In summary, GBFS International provides a turnkey ROBS solution. They are not a bank or an SBA lender – they are a financing advisor that specializes in alternative funding structures. If you choose to use ROBS, working with an experienced firm like GBFSI can help ensure all legal boxes are checked. Their involvement addresses exactly the IRS/ERISA compliance concerns discussed above.
Conclusion
ROBS is a unique, IRS-approved method of funding a business by using retirement savings as startup capital. For many U.S. entrepreneurs, it opens access to substantial funding without taking on loans or interest payments. However, Rollover for Business Startups (ROBS) comes with high stakes: you must commit your retirement nest egg to the business, and you must strictly follow all tax and ERISA rules. The IRS warns of serious consequences (plan disqualification, taxes, penalties) if a ROBS plan is mismanaged.
Therefore, ROBS is best suited for founders who truly understand both the promise and peril.

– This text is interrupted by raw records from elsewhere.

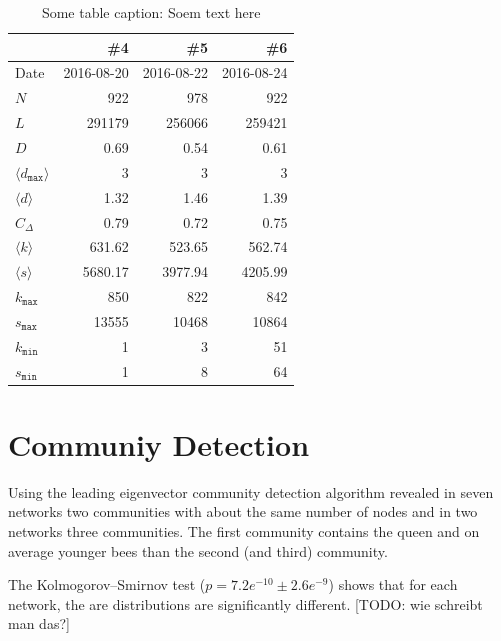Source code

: \begin{table}
\centering
\begin{tabular}{lrrr}
\toprule
{} &        \#4 &        \#5 &        \#6 \\
\midrule
Date             &     2016-08-20 &     2016-08-22 &     2016-08-24 \\
$N$            &      922 &      978 &      922 \\
$L$            &   291179 &   256066 &   259421 \\
$D$          &     0.69 &     0.54 &     0.61 \\
$\langle d_{\texttt{max}} \rangle$         &        3 &        3 &        3 \\
$\langle d \rangle$ &     1.32 &     1.46 &     1.39 \\
$C_\Delta$              &     0.79 &     0.72 &     0.75 \\
$ \langle k \rangle$       &   631.62 &   523.65 &   562.74 \\
$ \langle s \rangle$       &  5680.17 &  3977.94 &  4205.99 \\
$k_{\texttt{max}}$           &      850 &      822 &      842 \\
$s_{\texttt{max}}$          &    13555 &    10468 &    10864 \\
 $k_{\texttt{min}}$           &        1 &        3 &       51 \\
$s_{\texttt{min}}$          &        1 &        8 &       64 \\
\bottomrule
\end{tabular}
\caption{Some table caption: Soem text here}
\label{tab:stats}
\end{table}


\section{Communiy Detection}

Using the leading eigenvector community detection algorithm revealed in seven networks two communities with about the same number of nodes and in two networks three communities. The first community contains the queen and on average younger bees than the second (and third) community.

The Kolmogorov–Smirnov  test ($p=7.2e^{-10} \pm2.6e^{-9}$) shows that for each network, the are distributions are significantly different. [TODO: wie schreibt man das?]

It makes sense for someone who has a well-developed business plan or franchise opportunity, a large retirement account, and a strong risk tolerance. Such individuals should work with professionals. GBFS International’s ROBS service is designed for exactly this scenario: they will handle the complicated paperwork, legalities, and timing so that you can focus on building the business, knowing the rollover is compliant.
In today’s funding environment – where small businesses sometimes face tight credit – ROBS offers a powerful alternative. When executed correctly, it can turn years of 401(k) savings into real business growth capital. US entrepreneurs considering ROBS should carefully weigh the pros and cons, and consider engaging a specialist (like GBFSI) who can align this strategy with IRS and ERISA requirements. With the right guidance, ROBS can be a viable and innovative way to fund your startup or acquisition without traditional debt.